National Historical Publications & Records Commission

The Papers of Thomas Jefferson

refer to caption

 

Miniature of Thomas Jefferson, 1788 by John Trumbull. Courtesy Monticello.

 

Princeton University and the Thomas Jefferson Foundation at Monticello

Additional information at: https://jeffersonpapers.princeton.edu/

The Rotunda site contains a searchable database of all thirty-six volumes published through 2009 into one searchable online resource. In addition, it includes the first four volumes of the Retirement Series sponsored by the Thomas Jefferson Foundation, which documents the time between Jefferson’s return to private life and his death in 1826. The Retirement Series is creating the definitive edition of Thomas Jefferson’s letters and papers covering the period from 1809 to 1826 in both letterpress and digital form. More information is available at https://www.monticello.org/site/research-and-collections/project-description and via Rotunda at http://rotunda.upress.virginia.edu/founders/TSJN.html

The Jefferson Papers are also part of Founders Online at founders.archives.gov

A comprehensive edition of the papers of Thomas Jefferson (1743 – 1826), third President of the United States. Jefferson was a lawyer, delegate to the Virginia House of Burgesses, and landowner, before beginning his political career in 1775. At age 33, he was the principal author of the Declaration of Independence. At the beginning of the American Revolution he served in the Continental Congress representing Virginia and then served as a wartime Governor of Virginia (1779–1781). Just after the war ended, from mid-1784 Jefferson served as a diplomat, stationed in Paris.
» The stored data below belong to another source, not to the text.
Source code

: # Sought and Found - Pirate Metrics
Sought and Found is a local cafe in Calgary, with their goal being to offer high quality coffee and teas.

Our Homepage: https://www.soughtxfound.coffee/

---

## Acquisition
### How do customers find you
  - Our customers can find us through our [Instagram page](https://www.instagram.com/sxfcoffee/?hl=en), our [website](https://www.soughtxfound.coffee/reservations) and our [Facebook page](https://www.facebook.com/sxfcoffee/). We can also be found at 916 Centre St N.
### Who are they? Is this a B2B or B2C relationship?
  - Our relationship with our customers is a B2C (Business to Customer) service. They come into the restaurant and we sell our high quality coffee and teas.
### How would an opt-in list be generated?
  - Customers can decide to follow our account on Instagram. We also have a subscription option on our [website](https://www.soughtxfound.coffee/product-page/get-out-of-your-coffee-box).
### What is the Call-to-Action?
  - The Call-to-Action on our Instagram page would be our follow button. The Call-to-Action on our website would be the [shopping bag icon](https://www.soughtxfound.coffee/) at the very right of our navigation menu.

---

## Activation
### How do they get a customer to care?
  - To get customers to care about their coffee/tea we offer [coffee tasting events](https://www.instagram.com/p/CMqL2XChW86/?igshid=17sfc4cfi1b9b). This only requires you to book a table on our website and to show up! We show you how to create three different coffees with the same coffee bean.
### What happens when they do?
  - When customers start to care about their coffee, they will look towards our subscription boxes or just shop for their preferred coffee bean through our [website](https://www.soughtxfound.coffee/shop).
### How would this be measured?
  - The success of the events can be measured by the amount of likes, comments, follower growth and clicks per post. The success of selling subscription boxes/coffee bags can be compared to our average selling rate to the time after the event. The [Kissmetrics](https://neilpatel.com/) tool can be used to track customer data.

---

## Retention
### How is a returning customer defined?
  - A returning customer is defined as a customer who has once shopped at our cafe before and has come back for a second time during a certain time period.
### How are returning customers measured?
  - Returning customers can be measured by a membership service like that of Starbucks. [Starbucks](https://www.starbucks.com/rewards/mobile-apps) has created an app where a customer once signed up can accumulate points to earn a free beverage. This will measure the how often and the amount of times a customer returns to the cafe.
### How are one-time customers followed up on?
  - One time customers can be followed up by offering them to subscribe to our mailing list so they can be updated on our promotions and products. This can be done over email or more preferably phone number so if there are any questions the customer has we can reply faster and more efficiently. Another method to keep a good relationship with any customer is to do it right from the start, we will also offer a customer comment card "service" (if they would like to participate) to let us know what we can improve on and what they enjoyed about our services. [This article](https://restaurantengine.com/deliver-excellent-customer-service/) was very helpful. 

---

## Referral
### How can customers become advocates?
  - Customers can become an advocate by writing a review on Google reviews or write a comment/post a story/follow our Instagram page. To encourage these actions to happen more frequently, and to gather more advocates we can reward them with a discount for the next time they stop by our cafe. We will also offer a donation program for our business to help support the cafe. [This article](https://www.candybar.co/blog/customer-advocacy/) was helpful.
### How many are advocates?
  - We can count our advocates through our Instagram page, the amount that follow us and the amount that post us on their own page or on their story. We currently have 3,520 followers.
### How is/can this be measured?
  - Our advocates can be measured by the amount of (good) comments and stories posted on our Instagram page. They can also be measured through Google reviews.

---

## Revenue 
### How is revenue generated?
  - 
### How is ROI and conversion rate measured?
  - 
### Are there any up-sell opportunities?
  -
Under President Washington, Jefferson was the first United States Secretary of State (1790–1793) and was elected Vice President in 1796. Elected president in 1800, he oversaw the purchase of the vast Louisiana Territory from France (1803), and sent the Lewis and Clark Expedition (1804–1806) to explore the new west. He was the founder of the University of Virginia. The NHPRC also supported a microfilm edition of Jefferson’s Papers at the University of Virginia, 1732-1828. Ten reels.

Forty-three completed volumes of a planned 60-volume edition.